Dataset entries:

##########

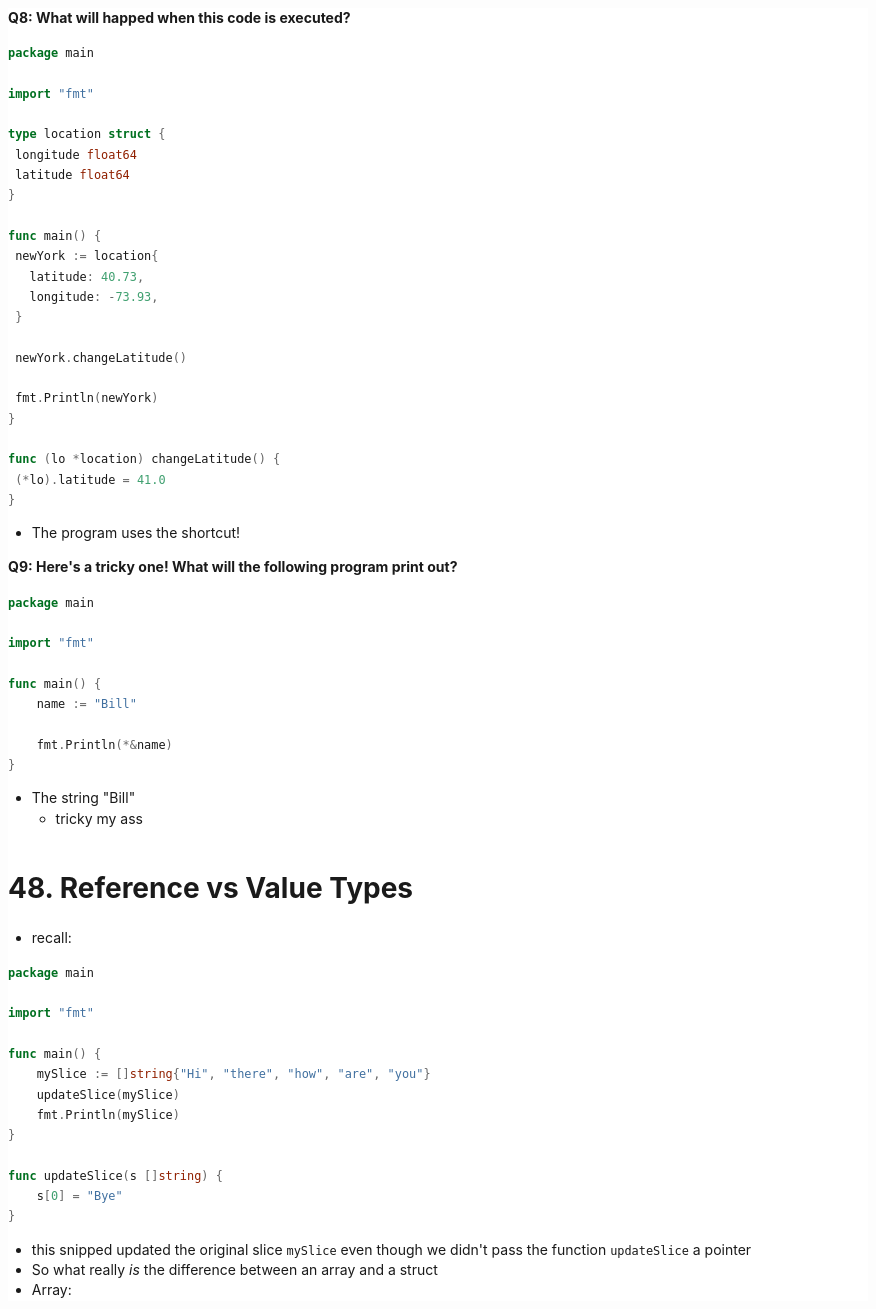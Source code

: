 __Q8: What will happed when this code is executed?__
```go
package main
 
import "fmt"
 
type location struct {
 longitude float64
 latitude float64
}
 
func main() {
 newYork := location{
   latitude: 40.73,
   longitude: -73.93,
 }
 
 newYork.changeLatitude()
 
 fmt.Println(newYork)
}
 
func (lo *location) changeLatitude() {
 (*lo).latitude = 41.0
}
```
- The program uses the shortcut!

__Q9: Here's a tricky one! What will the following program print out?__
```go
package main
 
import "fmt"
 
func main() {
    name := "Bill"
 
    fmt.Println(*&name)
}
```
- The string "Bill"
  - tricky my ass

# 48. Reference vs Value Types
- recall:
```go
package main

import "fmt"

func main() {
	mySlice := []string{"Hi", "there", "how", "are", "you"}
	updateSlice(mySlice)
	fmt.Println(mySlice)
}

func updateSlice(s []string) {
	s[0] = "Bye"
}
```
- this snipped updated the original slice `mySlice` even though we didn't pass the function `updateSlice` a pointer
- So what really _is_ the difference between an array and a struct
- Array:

##########

What you will do
Across the data, count every line where the string "Println" turns up, then write only that count.

Solution
3